• _Directions for this task_:
Going through the data below, copy out each line where the word "getting" shows up.

• _Given data_:
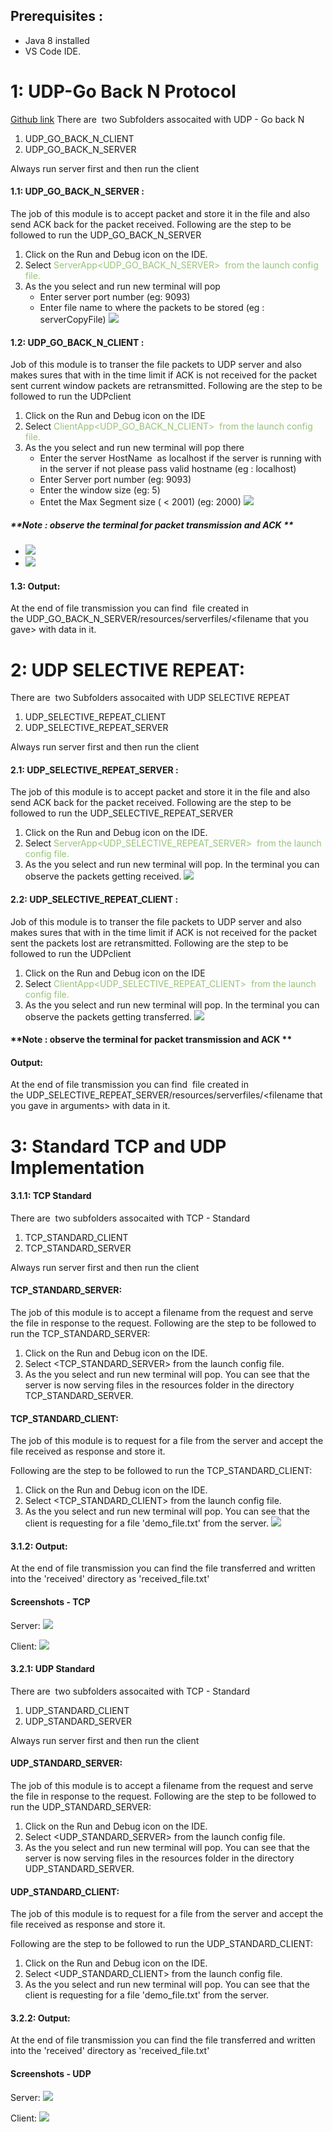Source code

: ## Prerequisites :

* Java 8 installed
* VS Code IDE.

# 1: UDP-Go Back N Protocol

[Github link](https://github.com/ravirao1208/UDP_Go_Back_N-Protocol.git)
There are  two Subfolders assocaited with UDP - Go back N

1. UDP\_GO\_BACK\_N\_CLIENT
2. UDP\_GO\_BACK\_N\_SERVER

Always run server first and then run the client

#### 1.1: UDP\_GO\_BACK\_N\_SERVER :

The job of this module is to accept packet and store it in the file and also send ACK back for the packet received.
Following are the step to be followed to run the UDP\_GO\_BACK\_N\_SERVER

1. Click on the Run and Debug icon on the IDE.
2. Select <span class="colour" style="color:rgb(152, 195, 121)">ServerApp<UDP\_GO\_BACK\_N\_SERVER> </span><span class="colour" style="color:rgb(152, 195, 121)"> from the launch config file.</span>
3. As the you select and run new terminal will pop
    * Enter server port number (eg: 9093)
    * Enter file name to where the packets to be stored (eg : serverCopyFile)
    ![](screenshots/udp_go_server.png)

#### 1.2: UDP\_GO\_BACK\_N\_CLIENT :

Job of this module is to transer the file packets to UDP server and also makes sures that with in the time limit if ACK is not received for the packet sent current window packets are retransmitted.
Following are the step to be followed to run the UDPclient

1. Click on the Run and Debug icon on the IDE
2. Select <span class="colour" style="color:rgb(152, 195, 121)">ClientApp<UDP\_GO\_BACK\_N\_CLIENT></span><span class="colour" style="color:rgb(152, 195, 121)">  from the launch config file.</span>
3. As the you select and run new terminal will pop there
    * Enter the server HostName  as localhost if the server is running with in the server if not please pass valid hostname (eg : localhost)
    * Enter Server port number (eg: 9093)
    * Enter the window size (eg: 5)
    * Entet the Max Segment size ( < 2001) (eg: 2000)
    ![](screenshots/udp_go_client.png)

##### \*\*Note : observe the terminal for packet transmission and ACK \*\*
 * ![](screenshots/udp_go_back_client_ACK.png)
 * ![](screenshots/udp_go_back_server_ACK.png)
#### 1.3: Output:

At the end of file transmission you can find  file created in the UDP\_GO\_BACK\_N\_SERVER/resources/serverfiles/\<filename that you gave> with data in it.

# 2: UDP SELECTIVE REPEAT:

There are  two Subfolders assocaited with UDP SELECTIVE REPEAT

1. UDP\_SELECTIVE\_REPEAT\_CLIENT
2. UDP\_SELECTIVE\_REPEAT\_SERVER

Always run server first and then run the client

#### 2.1: UDP\_SELECTIVE\_REPEAT\_SERVER :

The job of this module is to accept packet and store it in the file and also send ACK back for the packet received.
Following are the step to be followed to run the UDP\_SELECTIVE\_REPEAT\_SERVER

1. Click on the Run and Debug icon on the IDE.
2. Select <span class="colour" style="color:rgb(152, 195, 121)">ServerApp<UDP\_SELECTIVE\_REPEAT\_SERVER> </span><span class="colour" style="color:rgb(152, 195, 121)"> from the launch config file.</span>
3. As the you select and run new terminal will pop. In the terminal you can observe the packets getting received.
![](screenshots/sel_server.png)

#### 2.2: UDP\_SELECTIVE\_REPEAT\_CLIENT :

Job of this module is to transer the file packets to UDP server and also makes sures that with in the time limit if ACK is not received for the packet sent the packets lost are retransmitted.
Following are the step to be followed to run the UDPclient

1. Click on the Run and Debug icon on the IDE
2. Select <span class="colour" style="color:rgb(152, 195, 121)">ClientApp<UDP\_SELECTIVE\_REPEAT\_CLIENT></span><span class="colour" style="color:rgb(152, 195, 121)">  from the launch config file.</span>
3. As the you select and run new terminal will pop. In the terminal you can observe the packets getting transferred.
![](screenshots/sel_client.png)

#### \*\*Note : observe the terminal for packet transmission and ACK \*\*
 
#### Output:

At the end of file transmission you can find  file created in the UDP\_SELECTIVE\_REPEAT\_SERVER/resources/serverfiles/\<filename that you gave in arguments> with data in it.

# 3: Standard TCP and UDP Implementation

#### 3.1.1: TCP Standard

There are  two subfolders assocaited with TCP - Standard

1. TCP\_STANDARD\_CLIENT
2. TCP\_STANDARD\_SERVER

Always run server first and then run the client

#### TCP\_STANDARD\_SERVER:

The job of this module is to accept a filename from the request and serve the file in response to the request.
Following are the step to be followed to run the TCP\_STANDARD\_SERVER:

1. Click on the Run and Debug icon on the IDE.
2. Select <TCP\_STANDARD\_SERVER> from the launch config file.
3. As the you select and run new terminal will pop. You can see that the server is now serving files in the resources folder in the directory TCP\_STANDARD\_SERVER.

#### TCP\_STANDARD\_CLIENT:

The job of this module is to request for a file from the server and accept the file received as response and store it.

Following are the step to be followed to run the TCP\_STANDARD\_CLIENT:

1. Click on the Run and Debug icon on the IDE.
2. Select <TCP\_STANDARD\_CLIENT> from the launch config file.
3. As the you select and run new terminal will pop. You can see that the client is requesting for a file 'demo\_file.txt' from the server.
![](screenshots/sel_clinet.png)

#### 3.1.2: Output:

At the end of file transmission you can find the file transferred and written into the 'received' directory as 'received\_file.txt'

#### Screenshots - TCP

Server:
![](screenshots/TCP_Server.png)

Client:
![](screenshots/TCP_Client.png)

#### 3.2.1: UDP Standard

There are  two subfolders assocaited with TCP - Standard

1. UDP\_STANDARD\_CLIENT
2. UDP\_STANDARD\_SERVER

Always run server first and then run the client

#### UDP\_STANDARD\_SERVER:

The job of this module is to accept a filename from the request and serve the file in response to the request.
Following are the step to be followed to run the UDP\_STANDARD\_SERVER:

1. Click on the Run and Debug icon on the IDE.
2. Select <UDP\_STANDARD\_SERVER> from the launch config file.
3. As the you select and run new terminal will pop. You can see that the server is now serving files in the resources folder in the directory UDP\_STANDARD\_SERVER.

#### UDP\_STANDARD\_CLIENT:

The job of this module is to request for a file from the server and accept the file received as response and store it.

Following are the step to be followed to run the UDP\_STANDARD\_CLIENT:

1. Click on the Run and Debug icon on the IDE.
2. Select <UDP\_STANDARD\_CLIENT> from the launch config file.
3. As the you select and run new terminal will pop. You can see that the client is requesting for a file 'demo\_file.txt' from the server.

#### 3.2.2: Output:

At the end of file transmission you can find the file transferred and written into the 'received' directory as 'received\_file.txt'

#### Screenshots - UDP

Server:
![](screenshots/UDP_Server.png)

Client:
![](screenshots/UDP_Client.png)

• _Exercise output_:
3. As the you select and run new terminal will pop. In the terminal you can observe the packets getting received.
3. As the you select and run new terminal will pop. In the terminal you can observe the packets getting transferred.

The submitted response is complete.